CAS Number: 14932-42-4
It is a fission product of Uranium-235 which means this radioactive gas can be produced by the fission reaction of Uranium-235.
The symbol for this radioactive isotope is 133Xe. It can also be denoted by Xe-133.
Here are some of the basic properties of this radioactive substance:
Appearance: It is a colorless gas.
Odor: This gas does not have any distinctive odor.
Isotope Mass: The isotope mass of this radioactive isotope is 132.9059107 u (unified atomic mass unit)
Decay Energy: It has a decay energy of 0.427 MeV.
Xenon-133 Radioactive Decay
The unstable nucleus of this radioactive gas emits ionizing particles in order to lose energy and reach a stable state.

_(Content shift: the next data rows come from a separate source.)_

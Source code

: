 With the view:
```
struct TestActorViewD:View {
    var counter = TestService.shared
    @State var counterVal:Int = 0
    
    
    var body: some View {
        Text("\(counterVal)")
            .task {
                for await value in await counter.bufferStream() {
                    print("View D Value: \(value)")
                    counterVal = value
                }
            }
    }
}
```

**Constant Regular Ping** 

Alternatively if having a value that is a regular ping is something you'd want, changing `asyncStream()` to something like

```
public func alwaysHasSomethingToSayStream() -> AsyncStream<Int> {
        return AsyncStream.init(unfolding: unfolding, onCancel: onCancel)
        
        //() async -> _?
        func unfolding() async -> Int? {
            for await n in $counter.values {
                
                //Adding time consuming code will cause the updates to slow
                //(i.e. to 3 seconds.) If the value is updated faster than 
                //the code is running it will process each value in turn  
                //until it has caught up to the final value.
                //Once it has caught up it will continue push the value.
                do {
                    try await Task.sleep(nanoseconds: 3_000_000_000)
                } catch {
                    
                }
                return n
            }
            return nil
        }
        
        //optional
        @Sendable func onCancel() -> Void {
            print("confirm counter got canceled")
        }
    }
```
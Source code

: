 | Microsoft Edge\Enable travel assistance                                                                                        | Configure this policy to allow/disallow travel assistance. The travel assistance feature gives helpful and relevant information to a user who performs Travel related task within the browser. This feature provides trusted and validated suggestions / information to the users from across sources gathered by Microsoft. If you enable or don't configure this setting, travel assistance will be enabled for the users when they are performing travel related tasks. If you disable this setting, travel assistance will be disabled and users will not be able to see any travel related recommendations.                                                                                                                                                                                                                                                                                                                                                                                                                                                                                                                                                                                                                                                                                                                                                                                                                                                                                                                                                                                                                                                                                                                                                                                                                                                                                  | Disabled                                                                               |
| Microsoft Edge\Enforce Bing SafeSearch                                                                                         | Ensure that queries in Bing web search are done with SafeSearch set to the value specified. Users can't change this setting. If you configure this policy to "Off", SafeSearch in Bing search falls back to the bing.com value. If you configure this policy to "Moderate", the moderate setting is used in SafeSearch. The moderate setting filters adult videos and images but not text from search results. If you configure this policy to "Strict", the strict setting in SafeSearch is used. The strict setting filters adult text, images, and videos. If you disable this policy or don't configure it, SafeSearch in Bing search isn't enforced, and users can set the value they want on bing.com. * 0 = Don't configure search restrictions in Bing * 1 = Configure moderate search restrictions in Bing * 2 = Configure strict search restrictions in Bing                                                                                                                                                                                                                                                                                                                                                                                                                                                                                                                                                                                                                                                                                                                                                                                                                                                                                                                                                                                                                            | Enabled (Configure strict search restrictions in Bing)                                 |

It undergoes Beta decay by radiating Beta Rays (β) with 0.427 MeV decay energy. This radioisotope also emits small amounts of Gamma (γ) rays.
Xenon-133 Decay Equation
Following is the decay equation for the Beta (β) decay of this radioactive isotope:
13354Xe → 0-1β + 13355Cs
Xenon-133 Decay Chain
Xenon-133 decays into Cesium-133 which makes it the daughter nuclide of Xe-133. The decay chain of this radioactive isotope is very short as the next element produced in this decay chain is a stable substance. Here is the decay chain:
Xenon-133 → Cesium-133 (stable)
There are 79 neutrons and 54 protons in the nucleus of a single isotope of this gas.
Xenon-133 Half Life
This Radioactive gas takes 5.243 days to decay and reduce to the half of its original amount.
Xenon-133 in Human Body
This gas neither occurs naturally in human body nor is it used by the body. This diffusible gas passes through the cell membranes while exchanging between tissue and blood. It has a better solubility in body fats than in blood or plasma. It is also a little soluble in aqueous media. The inhaled Xe-133 crosses the alveolar wall entering the venous circulation via the pulmonary capillary bed. Almost all the Xenon-133 gas will be exhaled after returning to the lungs. The whole process takes a short period of time as this radioactive gas has a biological half life of 5 minutes.
The Gamma radiation from this isotope is used by means of inhalation in Single Photon Emission Computed Tomography (SPECT) to image the lungs, heart and brain. It is also used for the measurement of blood flow.
Precautions of Using Xenon-133
It is not advisable to administer this radiopharmaceutical preparation to pregnant women as adequate researches have not yet been done to determine its effects on fertility. It should not be used by people having hypersensitivity to this radioactive agent. Radiopharmaceuticals should be used under proper guidance of physicians who are qualified for safe use of radionuclides.
Xenon-133 Brand Name
Xeneisol is one of the most important brand names for this gas.
Xenon-133 is one of the most useful radioactive isotopes of Xenon. It is highly useful in the field of radiopharmaceuticals with a short half life of little over 5 days.